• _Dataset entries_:
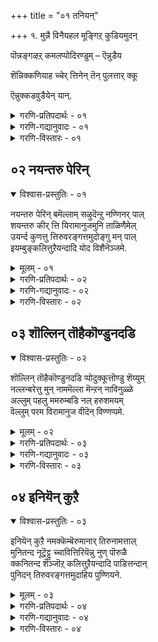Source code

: +++
title = "०१ तनियन्"

+++
१. मुन्नै विनैयहल मूङ्गिऱ् कुडियमुदन्

पॊन्नङ्गऴऱ् कमलप्पोदिरण्डुम् – ऎन्नुडैय

शॆन्निक्कणियाह च्चेर् त्तिनेन् तॆन् पुलत्तार् क्कू

ऎन्नुक्कडवुडैयेन् यान्.

<details><summary>गरणि-प्रतिपदार्थः - ०१</summary>

मुन्नै = हिन्दिन, विनै = पापगळु, अहल = अगलि होगुवुदक्कॆन्दु, मूङ्गिल् कुडि अमुदन् = ’मूङ्गिल् कुडि’ कुलद तिरुवरङ्गत्तमुदन, पॊन् = चिन्नदन्थ, अम् = सुन्दरवाद, कऴल् = पादगळॆम्ब, कमलप्पोदु इरण्डुम् = कमलपुष्पगळु ऎरडन्नु, ऎन्नुडैय = नन्न, शॆन्निक्कू = तलॆगॆ, अणिआह = भूषणवागि, शेर् त्तिनेन् = तॊट्टिद्देनॆ, तॆन् पुलत्तार् क्कू = दक्षिणद किङ्कररिगॆ, ऎन्नुक्कू = एतक्कागि, कडवु उडैयेन् = प्राप्तनागुत्तेनॆ, यान् = नानु?
</details>
<details><summary>गरणि-गद्यानुवादः - ०१</summary>

हिन्दिन पापगळॆल्लवू तॊलगि होगुवुदक्कॆन्दु ’मूङिल् कुडि’ कुलद तिरुवरङ्गत्तमुदन चिन्नदन्थ सुन्दरवाद ऎरडु पादकमलगळन्नु नन्न तलॆगॆ भूषणवागि मुडिदिद्देनॆ. दक्षिणद किङ्कररिगॆ नानेतक्कॆ प्राप्तनागुत्तेनॆ?
</details>
<details><summary>गरणि-विस्तारः - ०१</summary>

’तिरुवरङ्गत्तमुदर्’ – इवर मॊदल हॆसरु ’पॆरिय कोयिल् ’नम्बि’ ऎम्बुदु. ऒन्दु फाल्गुन मासद हस्तानक्षत्रदल्लि इवरु ’मूङिल् कुडि’ ऎम्ब वंशदल्लि जनिसिदरु. अदॊन्दु उत्तम वर्गद वंश. तलॆतलान्तरदिन्द श्रीरङ्गद महामन्दिरदल्लिये इद्दुकॊण्डु पौरोहित्यवन्नु नडॆसुत्ता बन्द ई वंशदवरिगॆ ’पॆरिय कोयिल् नम्बि’ ऎन्दु हॆसरायितु. अदरन्तॆ, इवरिगू अदे हॆसरित्तु. चिक्कवयस्सिनल्ले इवरु सकलशास्त्रपारङ्गतरादरु. अल्लदॆ, तम्म कुलद कसुबाद पौरोहित्यवन्नू, पुराणपठनवन्नू नडॆसुत्ता बन्दरु. भगवद्रामानुजर आप्तशिष्यराद कूरत्ताळ्वाररु इवरन्नु तम्म आचार्यरल्लि शिष्यरागि सेरिसिदरु. इवर प्रतिभॆयन्नु कण्ड आचार्यरु कॊडबेकाद गुरुदक्षिणॆयन्नु तम्म मॆच्चुगॆय गुरुगळन्नु कुरितु नूर ऎण्टु पाशुरगळ अन्तादियॊन्दन्नु रचिसिदरु. आळ्वाररुगळन्नू, अवरु सुळिदाडि, सेवॆमाडि, पाशुरगळन्नु हाडिद दिव्यदेशगळन्नू, तम्म आचार्यर हिरिमॆयन्नू कुरितु अन्तादि विवरिसुत्तदॆ. बळिक, इवरु तम्मकृतियन्नु तम्म आचार्यर सम्मुखदल्लि पठिसिदरु. अदन्नु समग्रवागि केळि हर्षिसिद आचार्यरु अमृतप्रायवाद बरवणिगॆयन्नु कॊट्ट इवरिगॆ ’अमुदन्’ ऎन्दु वात्सल्यदिन्द करॆदरु. अन्दिनिन्द इवर हॆसरु ’तिरुवरङ्गत्तमुदन्’ ऎन्दु प्रसिद्धियायितु.

तनि हेळुत्तदॆ- तिरुवरङ्गत्तमुदन्र पादपद्मगळन्नु नन्न तलॆय मेलॆ, भूषणवागि, मुडिदिद्देनॆ. इदरिन्द नन्न पापकर्मगळॆल्लवू नाशवागुवुवु. इन्नु ननगॆ यमकिङ्करर भयवे इल्ल\! अवर कैगॆ नानेकॆ सिक्केनु?
</details>



## ०२ नयन्तरु पेरिन्

<details open><summary>विश्वास-प्रस्तुतिः - ०१</summary>

नयन्तरु पेरिन् बमॆल्लाम् सऴुदॆन्ऱु नण्णिनर् पाल्  
शयन्तरु कीर् त्ति यिरामानुजमुनि ताळिणैमेल्  
उयर्न्द कुणत्तु त्तिरुवरङ्गत्तमुदोङ्गु मन् पाल्  
इयम्बुङ्कलित्तुऱैयन्दादि योद विशैनॆञ्जमे.
</details>
<details><summary>मूलम् - ०१</summary>

नयन्तरु पेरिन् बमॆल्लाम् सऴुदॆन्ऱु नण्णिनर् पाल्  
शयन्तरु कीर् त्ति यिरामानुजमुनि ताळिणैमेल्  
उयर्न्द कुणत्तु त्तिरुवरङ्गत्तमुदोङ्गु मन् पाल्  
इयम्बुङ्कलित्तुऱैयन्दादि योद विशैनॆञ्जमे.
</details>
<details><summary>गरणि-प्रतिपदार्थः - ०२</summary>

नयम् = अग्गवाद \(अल्पवाद\) फलवन्नु, तरु = तरुव, पेर् इन्बम् ऎल्लाम् = अल्पप्रेम \(भक्ति\)यॆल्लवू, पऴुदु ऎन्ऱु = प्रयोजनविल्लद्दु \(व्यर्थ\) ऎन्दु, नण्णिनर् पाल् = \(नम्बि\) आश्रयिसिदवर विषयदल्लि, शयम् = जयवन्नु, तरु = तरुव, कीर् त्ति = कीर्तियन्नुळ्ळ, इरामानुजमुनि= श्रीरामनुजमुनिय, ताळ् इणै मेल् = श्रीरामानुजमुनिय, ताळ् इणै मेल् = ऎरडु पादगळ विषयदल्लि, उयर्न्द = श्रेष्ठवाद, कुणत्तु = गुणगळ, तिरुवरङ्गत्तु अमुदु = तिरुवरङ्गत्तमुदनार् \(श्रीरङ्गद अमृतसमानरु\), ओङ्गुम् अन्बाल् = उक्कि उक्कि हरियुत्तिरुव \(उन्नतवाद\) भक्तियिन्द, \(हॊरबिद्द\) इयम्बुम् = मातुगळाद, कलित्तुऱै अन्दादि = ’कलि, तुरै’ ऎम्ब कट्टुपाडिन अन्तादियन्नु, ओद = पठिसलु, इशै = सम्मतिसु, नॆञ्जमे = मनस्से.
</details>
<details><summary>गरणि-गद्यानुवादः - ०२</summary>

अग्गवाद फलवन्नु तरुव अल्पप्रेमवॆल्लवू व्यर्थवादद्दु ऎन्दु नम्बि, आश्रयिसिदवर विषयदल्लि जयवन्नुण्टुमाडुव कीर्तियन्नुळ्ळ श्रीरामानुजमुनिय ऎरडु पादगळ विषयदल्लि अत्युत्तमगुणगळुळ्ळ तिरुवरङ्गत्तमुदनातर अतिशयवाद भक्तियिन्द हॊरबिद्द ’कलितुरै’ ऎम्ब कट्टुपाडिन अन्तादियन्नु, मनस्से, पठिसलु सम्मतिसु.
</details>
<details><summary>गरणि-विस्तारः - ०२</summary>

’नयन्तरु पेरिन्बमॆल्लाम् पऴुदु” – तात्कालिवाद अल्पफलगळन्नु कॊडतक्कवु इन्द्रियगळु. अवुगळिन्द शाश्वतवाद सुखवॆम्बुदन्नु काणलारॆवु. इन्द्रियगळिगॆ आळागि, संसार बन्धनदल्लि सिक्किबिद्दु, पापगळन्नु माडुत्तले बरुवुदु मनुष्यन सामान्य स्वभाव, संसारबन्धनदिन्द बिडुगडॆ हॊन्दबेकु. अदिल्लदॆ, इन्द्रियगळ वशवागुव जीवन व्यर्थजीवनवॆन्दु तिळियुवुदु विवेक. अनुभव, सत्सङ्ग, सज्जनसेवॆ – इदन्नुण्टुमाडुत्तदॆ.

“कलि-तुऱै” – कन्नडद समवाद वृत्तगळ हागॆये, तमिळिन नाल्कुपादगळ वृत्तगळल्लि हलवु बगॆगळिवॆ. अवुगळ रचनॆगॆ कट्टुपाडुगळु इवॆ. “कलि-तुऱै” ऎम्बुदु अवुगळल्लि ऒन्दु विशिष्टरीतियदु.

“अन्तादि” – ऒन्दु पाशुरद कडॆय पदवन्नॊ, पददभागवन्नो अदर मुन्दिन पाशुरद मॊदल पदवागि \(भागवागि\) माडिकॊण्डु \(वृत्तवन्नु\) पाशुरवन्नु रचिसुत्ता होदरॆ अदु अन्तादि रचनॆयागुत्तदॆ.

तनि हेळुत्तदॆ- मनस्से, इन्द्रियगळु नीडुव अल्पफलवॆल्ल व्यर्थवॆन्दु तिळिदु, संसार बन्धनदिन्द बिडुगडॆ हॊन्दुव मार्गवन्नु तोरिसिद श्रीरामानुजर तिरुवडिगळन्नु आश्रयिसिद्द महागुणवन्तनाद तिरुवरङ्गत्तमुदर् अन्तादि पाशुरगळन्नु भक्तियिन्द ओदुवुदक्कॆ सम्मतिसु.
</details>



## ०३ शॊल्लिन् तॊहैकॊण्डुनदडि

<details open><summary>विश्वास-प्रस्तुतिः - ०२</summary>

शॊल्लिन् तॊहैकॊण्डुनदडि प्पोदुक्कूत्तॊण्डु शॆय्युम्  
नल्लन्बरेत्तु मुन् नाममॆल्ला मॆन्ऱन् नाविनुळ्ळे  
अल्लुम् पहलु ममरुम्बडि नल् हरुशमयम्  
वॆल्लुम् परम विरामानुज वीदॆन् विण्णप्पमे.
</details>
<details><summary>मूलम् - ०२</summary>

शॊल्लिन् तॊहैकॊण्डुनदडि प्पोदुक्कूत्तॊण्डु शॆय्युम्  
नल्लन्बरेत्तु मुन् नाममॆल्ला मॆन्ऱन् नाविनुळ्ळे  
अल्लुम् पहलु ममरुम्बडि नल् हरुशमयम्  
वॆल्लुम् परम विरामानुज वीदॆन् विण्णप्पमे.
</details>
<details><summary>गरणि-प्रतिपदार्थः - ०३</summary>

अडि प्पोदक्कू = निन्न पादपद्मगळिगॆ तॊण्डु शॆय्युम् = सेवॆ माडुव, नल् अन्बर् = उत्तम भक्तरु. एत्तुम् = स्तुतिसुव, उन् नामम् ऎल्लाम् = निन्न नामगळॆल्लवू, ऎन् तन् = नन्न, नाविनुळ्ळे = नालगॆयल्लि, अल्लुम् = रात्रियू, पहलुम् = हगलू, अमरुम् पडि = स्थिरवागिरुवन्तॆ \(नॆलॆ निल्लुवन्तॆ\), अऱुशमयम् = सिद्धवाद \(आरु\) मतगळन्नु, वॆल्लुम् = गॆल्लुव \(गॆद्दन्थ\), परम = श्रेष्ठने, इरामानुज = रामानुज, ईदु = इदे, ऎन् विण्णप्पमे = नन्न बिन्नह.
</details>
<details><summary>गरणि-गद्यानुवादः - ०३</summary>

तुम्ब मातुगळन्नु बळसिकॊण्डु, निन्न पादपद्मगळिगॆ सेवॆ नडॆसुव उत्तम भक्तरु स्तुतिसुव निन्न ऎल्ला नामगळू नन्न नालगॆयल्लि ऎडॆबिडदन्तॆ \(हगलू रात्रियु\) नॆलॆनिल्लुवन्तॆ, सिद्धवाद \(आरु\) मतगळन्नु गॆद्दन्थ श्रेष्ठने, रामानुज, इदे नन्न बिन्नह.
</details>
<details><summary>गरणि-विस्तारः - ०३</summary>

भगवद्रामानुजर हिरिमॆयेनॆम्बुदन्नु ई तनि हेळुत्तदॆ. अवर कालदल्लि प्रचारदल्लिद्द “शैव, वैष्णव, शाक्तेय, गाणापत्य, कापालि” ऎम्ब आरु मतगळन्नु खण्डिसि, विशिष्टाद्वैत मतवन्नु प्रतिपादिसिदवरु अवरु. अवरन्नु अनुसरिसिद भक्तरु अवर तिरुवडिगळन्नु नानारीतियल्लि हॊगळि हाडिदरु. हागू तिरुवडिगळ सेवॆयन्नू नडॆसिदरु.

तनि हेळुत्तदॆ- प्रचारदल्लिद्द आरु मतगळन्नु जयिसिद श्रेष्ठने, रामानुजने, निन्न सद्भक्तरु निन्नन्नु हॊगळि हाडिन निन्न ऎल्ला तिरुनामगळू नन्न नालगॆयल्लि ऎडॆबिडदन्तॆ निन्तिरुवन्तॆ अनुग्रहिसु. इदे नन्न बिन्नह.

ई बिन्नह रामानुज पन्थद प्रतिभक्तनिगू ऒप्पुत्तदॆ ऎनिसुत्तदॆ.

मेलॆ हेळिद मूरु तनिगळे ई नूट्रन्दादियल्लि हॆच्चु बळकॆयल्लिर तक्कवु. आदरॆ, मुन्दॆ हेळलिरुव इन्नॊन्दु तनियन्नू कॆलवु कडॆ बळसलागुत्तदॆ.
</details>



## ०४ इनियॆन् कुऱै

<details open><summary>विश्वास-प्रस्तुतिः - ०३</summary>

इनियॆन् कुऱै नमक्कॆम्बॆरुमानार् तिरुनामत्ताल्  
मुनितन्द नूट्रॆट्टु च्चावित्तिरियॆन्नु नुण् पॊरुळै  
क्कनितन्द शॆञ्जॊऱ् कलित्तुऱैयन्दादि पाडित्तन्दान्  
पुनिदन् तिरुवरङ्गत्तमुदाहिय पुण्णियने.
</details>
<details><summary>मूलम् - ०३</summary>

इनियॆन् कुऱै नमक्कॆम्बॆरुमानार् तिरुनामत्ताल्  
मुनितन्द नूट्रॆट्टु च्चावित्तिरियॆन्नु नुण् पॊरुळै  
क्कनितन्द शॆञ्जॊऱ् कलित्तुऱैयन्दादि पाडित्तन्दान्  
पुनिदन् तिरुवरङ्गत्तमुदाहिय पुण्णियने.
</details>
<details><summary>गरणि-प्रतिपदार्थः - ०४</summary>

इनि = इन्नु, ऎन् कुऱै = एनु कॊरतॆ \(एनु कडिमॆ\), नमक्कु = नमगॆ, ऎम्बॆरुमानार् = भगवद्रामानुजर, तिरुनामत्ताल् = पवित्रनामदिन्द, मुनि तन्द = विश्वमित्रमहर्शिकॊट्ट \(चतुर्मुक ब्रह्मकॊट्ट\), नूट्रॆट्टु = नूरऎण्टु, शावित्तिरिऎन्नुम् = सावित्रि ऎम्ब \(गायत्रि ऎम्ब\), नुण् पॊरुळै = अत्युत्तमवाद मन्त्रवन्नु, कनि तन्द = फल तरुव, शॆम्शॊल् = सुन्दरवाद मातुगळ, कलित्तुऱै अन्दादि = ’कलि-तुरै’ ऎम्ब कट्टुपाडिन अन्ताडियन्नु, पाडि तन्दान् = हादिकॊट्टवनु, पुनिदन् = पवित्रवाद \(पुनीतनाड\), तिरुवरङ्गत्तमुदु आहिय = श्रीरङ्गद अमृतवे आगिरुव \(तिरुवरङ्गत्त मुदु ऎम्ब\), पुण्णियने = पुण्यात्मने.
</details>
<details><summary>गरणि-गद्यानुवादः - ०४</summary>

इन्नु नमगॆ कॊरतॆयेनु? भगवद्रामानुजर पवित्रवाद नामदिन्द चतुर्मुखब्रह्मनु विश्वमित्रमुनिगॆ कॊट्ट नूर ऎण्टु ’सावित्रि’ \(गायत्रि\) ऎम्ब अत्युत्तमवाद मन्त्रवन्नु फलतरुव सुन्दरवाद मातुगळ ’कलितुरै’ कट्टुपाडिन अन्ताडियन्नु हादि करुणिसिदवनु पुनीतनाद तिरुवरङ्गत्तमुदु ऎम्ब पुण्यात्मनु.
</details>
<details><summary>गरणि-विस्तारः - ०४</summary>

सर्वेश्वरनाद भगवन्तनु आदियल्लि सृष्टिय सङ्कल्प माडिदनु. मत्तु चतुर्मुख ब्रह्मनन्नु पडॆदनु. अवनिगॆ ’सावित्रि’ \(गायत्रि\) ऎम्ब अतिश्रेष्ठवाद मन्त्रवन्नु उपदेशिसिदनु. अदर उपासना बलदिन्द चतुर्मुखनु ऎल्लवन्नू सृष्टिसलु साध्यवायितु. ई मन्त्रवन्ने चतुर्मुखन विश्वमित्रमहर्षिगॆ उपदेशिसिद्दु. अदर प्रभाववेनॆन्दु विश्वमित्रन कतॆयिन्द तिळिदुबरुत्तदॆ.

ईग, ’तिरुवरङ्गत्तमुदु’ ऎम्ब परमश्रेष्ठनाद पुण्यात्मनु भगवद्रामानुजर हॆसरॆम्ब ’सावित्रि’यन्नु नम्म उद्धारक्कॆन्दु नूर ऎण्टु कलि-तुरै कट्टुपाडिन तमिळु वृत्तगळ रूपदल्लि नमगॆ अनुग्रहिसिद्दानॆ.

“इरामानुजनूट्रन्दादि” यन्नु “प्रबन्ध गायत्रि” “प्रबन्ध सावित्रि” ऎन्दु भक्तियिन्द करॆयुवुदक्कॆ कारणवन्नु ई तनि विवरिसुत्तदॆ. इदरॆ बॆलॆ ऎष्टॆम्बुदन्नू ई रूपकद मूलक हेळलागुत्तदॆ.
</details>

• _ACTIVITY_: Please tally every line of the entries that holds "कमलप" and answer with that figure alone.

• _COMPLETED EXERCISE_: 2